Top AGU news and views from 2020
As we look back on 2020, we wanted to share some of the top news and views coming out of AGU. Some of this content reflects our world today: Our transition to a fully virtual Fall Meeting, and reaffirming AGU’s commitment to address racism and foster an inclusive culture.
Our top content also features new science from our community, including new insights into our oceans and solar system, new research on climate change and auroras, and first-time looks at sand ripples on Mars and the birth of an ice stream.
Be sure to also check out videos from #AGU20. We have roughly four months of content from Fall Meeting sessions, lectures, plenaries and events that is available to registered #AGU20 attendees until 15 February 2021.
We hope you enjoy a look back and 2020 and we look forward to 2021!
Top From the Prow posts:
- #AGU20: Online Everywhere Experience. With Fall Meeting less than five months away, AGU Fall Meeting leaders outlined their plans for creating the most diverse, engaging and dynamic online experience.
- AGU Fall Meeting is virtual (mostly) and remains global (always). AGU announced in June that #AGU20 will be mostly virtual.
- AGU demands diversity, equity and inclusion.
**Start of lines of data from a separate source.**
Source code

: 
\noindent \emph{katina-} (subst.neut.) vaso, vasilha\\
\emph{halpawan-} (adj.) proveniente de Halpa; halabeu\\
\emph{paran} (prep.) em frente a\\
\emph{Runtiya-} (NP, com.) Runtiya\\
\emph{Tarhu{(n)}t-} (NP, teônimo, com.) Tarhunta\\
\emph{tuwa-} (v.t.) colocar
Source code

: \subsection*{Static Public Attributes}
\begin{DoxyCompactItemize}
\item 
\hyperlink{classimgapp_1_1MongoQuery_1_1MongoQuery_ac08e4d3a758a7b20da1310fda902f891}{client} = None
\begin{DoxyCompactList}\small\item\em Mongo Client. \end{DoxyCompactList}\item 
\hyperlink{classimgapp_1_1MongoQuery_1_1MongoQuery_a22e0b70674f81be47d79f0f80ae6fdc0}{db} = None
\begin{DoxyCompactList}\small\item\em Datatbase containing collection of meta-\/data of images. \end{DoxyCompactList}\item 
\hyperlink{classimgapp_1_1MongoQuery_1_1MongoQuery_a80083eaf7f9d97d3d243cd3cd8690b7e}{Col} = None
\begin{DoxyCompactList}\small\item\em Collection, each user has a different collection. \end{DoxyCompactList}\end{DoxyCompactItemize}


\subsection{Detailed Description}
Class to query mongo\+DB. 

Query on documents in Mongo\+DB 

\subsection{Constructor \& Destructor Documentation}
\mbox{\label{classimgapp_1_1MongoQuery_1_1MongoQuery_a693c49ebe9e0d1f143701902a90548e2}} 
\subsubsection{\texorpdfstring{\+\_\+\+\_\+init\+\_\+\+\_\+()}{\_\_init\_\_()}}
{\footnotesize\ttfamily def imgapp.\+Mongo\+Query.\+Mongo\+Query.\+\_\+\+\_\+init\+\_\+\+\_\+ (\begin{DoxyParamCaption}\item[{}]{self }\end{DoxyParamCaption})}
After the murder of George Floyd, AGU issued a statement demanding better for our community and for the future of our society and the planet.
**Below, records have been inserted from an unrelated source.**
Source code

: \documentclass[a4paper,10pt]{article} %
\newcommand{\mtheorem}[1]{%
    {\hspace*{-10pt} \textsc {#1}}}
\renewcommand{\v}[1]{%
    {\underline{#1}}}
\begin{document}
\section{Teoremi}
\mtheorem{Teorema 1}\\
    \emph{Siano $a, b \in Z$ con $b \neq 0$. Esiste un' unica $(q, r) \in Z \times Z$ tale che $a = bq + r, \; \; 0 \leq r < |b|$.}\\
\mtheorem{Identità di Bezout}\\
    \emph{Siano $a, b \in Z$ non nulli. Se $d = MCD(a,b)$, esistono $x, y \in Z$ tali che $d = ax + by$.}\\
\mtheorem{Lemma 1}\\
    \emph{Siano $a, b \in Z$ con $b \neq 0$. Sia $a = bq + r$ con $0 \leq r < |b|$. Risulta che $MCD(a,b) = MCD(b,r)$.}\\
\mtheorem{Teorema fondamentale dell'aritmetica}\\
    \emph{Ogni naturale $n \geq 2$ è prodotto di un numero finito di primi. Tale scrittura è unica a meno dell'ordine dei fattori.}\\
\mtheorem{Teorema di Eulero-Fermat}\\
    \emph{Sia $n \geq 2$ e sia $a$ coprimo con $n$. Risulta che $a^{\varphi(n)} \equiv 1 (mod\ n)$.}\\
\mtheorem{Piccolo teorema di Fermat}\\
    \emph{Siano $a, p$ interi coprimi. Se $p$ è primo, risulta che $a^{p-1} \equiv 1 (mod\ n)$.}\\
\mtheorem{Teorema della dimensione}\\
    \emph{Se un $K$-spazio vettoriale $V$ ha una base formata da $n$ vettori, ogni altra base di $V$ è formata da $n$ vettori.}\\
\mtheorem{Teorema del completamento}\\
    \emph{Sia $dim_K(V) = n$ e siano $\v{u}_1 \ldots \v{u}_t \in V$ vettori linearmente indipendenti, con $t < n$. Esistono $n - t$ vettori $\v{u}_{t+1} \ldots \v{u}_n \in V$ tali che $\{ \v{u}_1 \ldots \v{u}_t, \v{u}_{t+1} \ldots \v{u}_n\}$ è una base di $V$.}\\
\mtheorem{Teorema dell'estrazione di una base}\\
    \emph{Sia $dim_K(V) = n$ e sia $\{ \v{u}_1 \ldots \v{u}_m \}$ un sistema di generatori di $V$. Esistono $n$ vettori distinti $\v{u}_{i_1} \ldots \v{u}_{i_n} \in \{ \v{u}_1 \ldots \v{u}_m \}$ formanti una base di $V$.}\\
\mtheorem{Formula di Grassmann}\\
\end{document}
- Creating, and Navigating, the Virtual Fall Meeting. In October, AGU detailed some of the thinking that went into the creation of #AGU20.
- AGU commits to 8 action areas to combat systemic racism. In August, AGU leadership resolved to take eight bold, meaningful actions aimed at systemic change to address racism and foster an inclusive culture.
Top Eos stories:
- Are We Seeing a New Ocean Starting to Form in Africa? Although shallow magma storage at Erta Ale volcano hints at a rift-to-ridge transition, the tectonic future of the Afar region is far from certain.
- Search for MH370 Revealed Ocean Crust Waves. Efforts to recover the missing airplane produced high-resolution bathymetry of the southern Indian Ocean that raises new ideas about how ocean crust forms.
- How Long Was Venus Habitable? Climate simulations of Venus’s history could provide insights into the habitability of Earth and of exoplanets.
- Five Environmental Consequences of Australia’s Fires. Australia’s road to recovery may be long: Here’s a developing list of how the fires are affecting glaciers, wildlife, water supplies, and global carbon emissions.
- Visualizing Science: How Color Determines What We See. Color plays a major role in the analysis and communication of scientific information. New tools are helping to improve how color can be applied more accurately and effectively to data.
Top AGU videos:
- Sand ‘megaripples’ migrate in Martian deserts. In a new research study, scientists show for the first time that large sand ripples known as megaripples are migrating in Martian deserts.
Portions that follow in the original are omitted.